Source texts of formatted documents:
☆ ☆ ☆ ☆

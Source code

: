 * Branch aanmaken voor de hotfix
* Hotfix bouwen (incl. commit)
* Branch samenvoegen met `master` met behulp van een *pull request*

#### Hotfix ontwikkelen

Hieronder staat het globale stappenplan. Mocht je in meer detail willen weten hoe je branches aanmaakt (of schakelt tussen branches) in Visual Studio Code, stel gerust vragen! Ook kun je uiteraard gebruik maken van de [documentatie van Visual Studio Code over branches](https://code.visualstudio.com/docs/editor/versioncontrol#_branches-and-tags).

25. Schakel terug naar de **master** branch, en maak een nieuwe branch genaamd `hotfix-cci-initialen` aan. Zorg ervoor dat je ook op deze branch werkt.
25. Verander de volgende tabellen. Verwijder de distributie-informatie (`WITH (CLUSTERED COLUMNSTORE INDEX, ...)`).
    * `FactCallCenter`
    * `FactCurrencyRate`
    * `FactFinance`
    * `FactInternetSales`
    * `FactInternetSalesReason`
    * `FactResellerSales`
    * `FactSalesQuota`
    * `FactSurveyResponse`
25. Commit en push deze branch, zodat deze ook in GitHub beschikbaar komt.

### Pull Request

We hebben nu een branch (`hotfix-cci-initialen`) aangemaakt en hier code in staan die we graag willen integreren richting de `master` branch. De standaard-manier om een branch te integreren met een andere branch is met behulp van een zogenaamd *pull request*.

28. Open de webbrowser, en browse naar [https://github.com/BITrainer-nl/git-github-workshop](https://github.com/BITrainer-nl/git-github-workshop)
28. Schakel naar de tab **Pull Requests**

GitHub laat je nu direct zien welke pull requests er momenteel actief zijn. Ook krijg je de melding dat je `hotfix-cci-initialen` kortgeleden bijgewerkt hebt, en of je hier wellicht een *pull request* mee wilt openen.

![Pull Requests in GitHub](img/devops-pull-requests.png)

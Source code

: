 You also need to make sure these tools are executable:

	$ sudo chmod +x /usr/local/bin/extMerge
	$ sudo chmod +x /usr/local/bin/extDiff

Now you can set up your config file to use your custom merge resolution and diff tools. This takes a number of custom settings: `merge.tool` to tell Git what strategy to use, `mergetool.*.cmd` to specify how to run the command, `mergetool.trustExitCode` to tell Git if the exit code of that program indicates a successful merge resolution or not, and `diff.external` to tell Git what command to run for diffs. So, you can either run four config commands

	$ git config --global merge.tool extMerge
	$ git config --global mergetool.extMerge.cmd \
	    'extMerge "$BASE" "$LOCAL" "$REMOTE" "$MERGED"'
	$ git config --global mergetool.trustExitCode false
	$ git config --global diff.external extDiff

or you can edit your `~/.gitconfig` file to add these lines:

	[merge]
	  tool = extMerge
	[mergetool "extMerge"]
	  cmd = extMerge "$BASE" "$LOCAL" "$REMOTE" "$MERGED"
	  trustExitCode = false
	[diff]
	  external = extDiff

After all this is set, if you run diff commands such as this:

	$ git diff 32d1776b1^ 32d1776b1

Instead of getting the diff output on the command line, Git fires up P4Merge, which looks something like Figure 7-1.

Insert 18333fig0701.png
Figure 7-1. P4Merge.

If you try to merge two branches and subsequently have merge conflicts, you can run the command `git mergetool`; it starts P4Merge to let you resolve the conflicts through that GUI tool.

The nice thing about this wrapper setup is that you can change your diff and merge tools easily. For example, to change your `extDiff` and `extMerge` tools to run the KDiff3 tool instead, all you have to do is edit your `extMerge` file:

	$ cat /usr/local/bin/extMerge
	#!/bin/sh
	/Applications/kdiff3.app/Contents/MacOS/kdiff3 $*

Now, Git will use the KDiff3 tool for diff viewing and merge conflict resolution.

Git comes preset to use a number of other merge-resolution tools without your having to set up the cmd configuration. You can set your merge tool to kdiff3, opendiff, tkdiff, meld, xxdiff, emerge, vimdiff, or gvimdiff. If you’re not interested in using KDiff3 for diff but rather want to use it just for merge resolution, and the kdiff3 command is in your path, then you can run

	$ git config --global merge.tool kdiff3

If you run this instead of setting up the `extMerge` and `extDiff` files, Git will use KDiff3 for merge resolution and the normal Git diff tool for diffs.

☆ ☆ ☆ ☆

### WHAT IS BEING ASKED
Reproduce the preceding entries exactly and completely.

### RESULT
Source code

: * Branch aanmaken voor de hotfix
* Hotfix bouwen (incl. commit)
* Branch samenvoegen met `master` met behulp van een *pull request*

#### Hotfix ontwikkelen

Hieronder staat het globale stappenplan. Mocht je in meer detail willen weten hoe je branches aanmaakt (of schakelt tussen branches) in Visual Studio Code, stel gerust vragen! Ook kun je uiteraard gebruik maken van de [documentatie van Visual Studio Code over branches](https://code.visualstudio.com/docs/editor/versioncontrol#_branches-and-tags).

25. Schakel terug naar de **master** branch, en maak een nieuwe branch genaamd `hotfix-cci-initialen` aan. Zorg ervoor dat je ook op deze branch werkt.
25. Verander de volgende tabellen. Verwijder de distributie-informatie (`WITH (CLUSTERED COLUMNSTORE INDEX, ...)`).
    * `FactCallCenter`
    * `FactCurrencyRate`
    * `FactFinance`
    * `FactInternetSales`
    * `FactInternetSalesReason`
    * `FactResellerSales`
    * `FactSalesQuota`
    * `FactSurveyResponse`
25. Commit en push deze branch, zodat deze ook in GitHub beschikbaar komt.

### Pull Request

We hebben nu een branch (`hotfix-cci-initialen`) aangemaakt en hier code in staan die we graag willen integreren richting de `master` branch. De standaard-manier om een branch te integreren met een andere branch is met behulp van een zogenaamd *pull request*.

28. Open de webbrowser, en browse naar [https://github.com/BITrainer-nl/git-github-workshop](https://github.com/BITrainer-nl/git-github-workshop)
28. Schakel naar de tab **Pull Requests**

GitHub laat je nu direct zien welke pull requests er momenteel actief zijn. Ook krijg je de melding dat je `hotfix-cci-initialen` kortgeleden bijgewerkt hebt, en of je hier wellicht een *pull request* mee wilt openen.

![Pull Requests in GitHub](img/devops-pull-requests.png)

Source code

: You also need to make sure these tools are executable:

	$ sudo chmod +x /usr/local/bin/extMerge
	$ sudo chmod +x /usr/local/bin/extDiff

Now you can set up your config file to use your custom merge resolution and diff tools. This takes a number of custom settings: `merge.tool` to tell Git what strategy to use, `mergetool.*.cmd` to specify how to run the command, `mergetool.trustExitCode` to tell Git if the exit code of that program indicates a successful merge resolution or not, and `diff.external` to tell Git what command to run for diffs. So, you can either run four config commands

	$ git config --global merge.tool extMerge
	$ git config --global mergetool.extMerge.cmd \
	    'extMerge "$BASE" "$LOCAL" "$REMOTE" "$MERGED"'
	$ git config --global mergetool.trustExitCode false
	$ git config --global diff.external extDiff

or you can edit your `~/.gitconfig` file to add these lines:

	[merge]
	  tool = extMerge
	[mergetool "extMerge"]
	  cmd = extMerge "$BASE" "$LOCAL" "$REMOTE" "$MERGED"
	  trustExitCode = false
	[diff]
	  external = extDiff

After all this is set, if you run diff commands such as this:

	$ git diff 32d1776b1^ 32d1776b1

Instead of getting the diff output on the command line, Git fires up P4Merge, which looks something like Figure 7-1.

Insert 18333fig0701.png
Figure 7-1. P4Merge.

If you try to merge two branches and subsequently have merge conflicts, you can run the command `git mergetool`; it starts P4Merge to let you resolve the conflicts through that GUI tool.

The nice thing about this wrapper setup is that you can change your diff and merge tools easily. For example, to change your `extDiff` and `extMerge` tools to run the KDiff3 tool instead, all you have to do is edit your `extMerge` file:

	$ cat /usr/local/bin/extMerge
	#!/bin/sh
	/Applications/kdiff3.app/Contents/MacOS/kdiff3 $*

Now, Git will use the KDiff3 tool for diff viewing and merge conflict resolution.

Git comes preset to use a number of other merge-resolution tools without your having to set up the cmd configuration. You can set your merge tool to kdiff3, opendiff, tkdiff, meld, xxdiff, emerge, vimdiff, or gvimdiff. If you’re not interested in using KDiff3 for diff but rather want to use it just for merge resolution, and the kdiff3 command is in your path, then you can run

	$ git config --global merge.tool kdiff3

If you run this instead of setting up the `extMerge` and `extDiff` files, Git will use KDiff3 for merge resolution and the normal Git diff tool for diffs.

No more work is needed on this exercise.